Problem description |
Below are some records. Return exactly the lines from the one containing "This likely to" through the one containing "While maintaining a", both included, and only those.

Material for this task |
Content starts
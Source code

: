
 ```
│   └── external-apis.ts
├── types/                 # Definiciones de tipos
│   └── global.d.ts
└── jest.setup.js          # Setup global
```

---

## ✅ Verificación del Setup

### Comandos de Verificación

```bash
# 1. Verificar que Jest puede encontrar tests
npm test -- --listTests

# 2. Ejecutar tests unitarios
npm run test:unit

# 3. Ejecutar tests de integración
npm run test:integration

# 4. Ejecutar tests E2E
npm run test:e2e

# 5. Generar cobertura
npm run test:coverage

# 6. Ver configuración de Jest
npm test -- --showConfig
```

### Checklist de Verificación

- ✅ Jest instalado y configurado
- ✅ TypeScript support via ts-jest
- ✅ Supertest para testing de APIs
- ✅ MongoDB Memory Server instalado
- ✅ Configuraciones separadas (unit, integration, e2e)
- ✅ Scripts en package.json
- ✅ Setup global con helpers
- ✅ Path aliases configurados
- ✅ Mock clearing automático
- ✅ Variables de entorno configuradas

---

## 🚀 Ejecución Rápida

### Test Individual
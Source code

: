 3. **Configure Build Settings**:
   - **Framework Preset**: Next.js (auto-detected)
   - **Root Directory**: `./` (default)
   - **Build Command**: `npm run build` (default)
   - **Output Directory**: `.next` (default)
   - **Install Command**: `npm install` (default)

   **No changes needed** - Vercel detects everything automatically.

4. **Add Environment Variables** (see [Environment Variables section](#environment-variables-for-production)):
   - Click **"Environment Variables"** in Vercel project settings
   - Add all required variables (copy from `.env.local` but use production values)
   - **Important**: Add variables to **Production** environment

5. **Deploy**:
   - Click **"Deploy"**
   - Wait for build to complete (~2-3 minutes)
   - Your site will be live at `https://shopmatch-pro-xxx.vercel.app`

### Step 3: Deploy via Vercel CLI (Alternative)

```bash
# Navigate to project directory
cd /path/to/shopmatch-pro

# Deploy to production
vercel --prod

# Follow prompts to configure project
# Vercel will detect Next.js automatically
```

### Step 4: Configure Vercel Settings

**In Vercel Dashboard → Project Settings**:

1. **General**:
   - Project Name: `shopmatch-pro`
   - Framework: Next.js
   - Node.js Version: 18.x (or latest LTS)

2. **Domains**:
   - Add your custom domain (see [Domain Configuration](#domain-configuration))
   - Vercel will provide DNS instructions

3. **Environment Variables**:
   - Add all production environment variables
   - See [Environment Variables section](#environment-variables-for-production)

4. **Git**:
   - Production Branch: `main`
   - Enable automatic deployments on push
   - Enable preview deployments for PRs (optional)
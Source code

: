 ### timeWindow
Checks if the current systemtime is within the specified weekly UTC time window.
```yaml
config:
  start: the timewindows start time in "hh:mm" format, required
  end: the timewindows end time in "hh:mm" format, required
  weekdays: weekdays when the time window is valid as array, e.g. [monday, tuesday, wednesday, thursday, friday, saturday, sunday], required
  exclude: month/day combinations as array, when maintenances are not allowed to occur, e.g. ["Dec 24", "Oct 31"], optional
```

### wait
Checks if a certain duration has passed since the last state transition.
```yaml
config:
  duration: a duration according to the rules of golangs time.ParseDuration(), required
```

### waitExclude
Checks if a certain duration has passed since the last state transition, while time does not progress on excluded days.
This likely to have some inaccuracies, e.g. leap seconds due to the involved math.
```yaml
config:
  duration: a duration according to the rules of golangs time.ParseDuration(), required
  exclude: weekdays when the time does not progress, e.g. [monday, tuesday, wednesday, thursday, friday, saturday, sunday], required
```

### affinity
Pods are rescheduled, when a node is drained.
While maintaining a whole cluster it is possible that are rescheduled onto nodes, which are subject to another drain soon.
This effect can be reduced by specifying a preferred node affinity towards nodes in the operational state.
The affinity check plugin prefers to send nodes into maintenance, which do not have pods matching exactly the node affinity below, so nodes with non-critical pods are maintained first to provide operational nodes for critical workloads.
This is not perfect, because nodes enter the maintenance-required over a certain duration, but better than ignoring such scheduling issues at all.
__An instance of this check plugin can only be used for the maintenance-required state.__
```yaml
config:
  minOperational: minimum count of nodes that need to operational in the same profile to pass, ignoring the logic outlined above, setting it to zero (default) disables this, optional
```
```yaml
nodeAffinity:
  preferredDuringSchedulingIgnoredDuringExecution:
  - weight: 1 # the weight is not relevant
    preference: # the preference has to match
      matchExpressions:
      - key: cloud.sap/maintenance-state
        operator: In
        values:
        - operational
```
Content ends
Solution to this problem |
This likely to have some inaccuracies, e.g. leap seconds due to the involved math.
```yaml
config:
  duration: a duration according to the rules of golangs time.ParseDuration(), required
  exclude: weekdays when the time does not progress, e.g. [monday, tuesday, wednesday, thursday, friday, saturday, sunday], required
```

### affinity
Pods are rescheduled, when a node is drained.
While maintaining a whole cluster it is possible that are rescheduled onto nodes, which are subject to another drain soon.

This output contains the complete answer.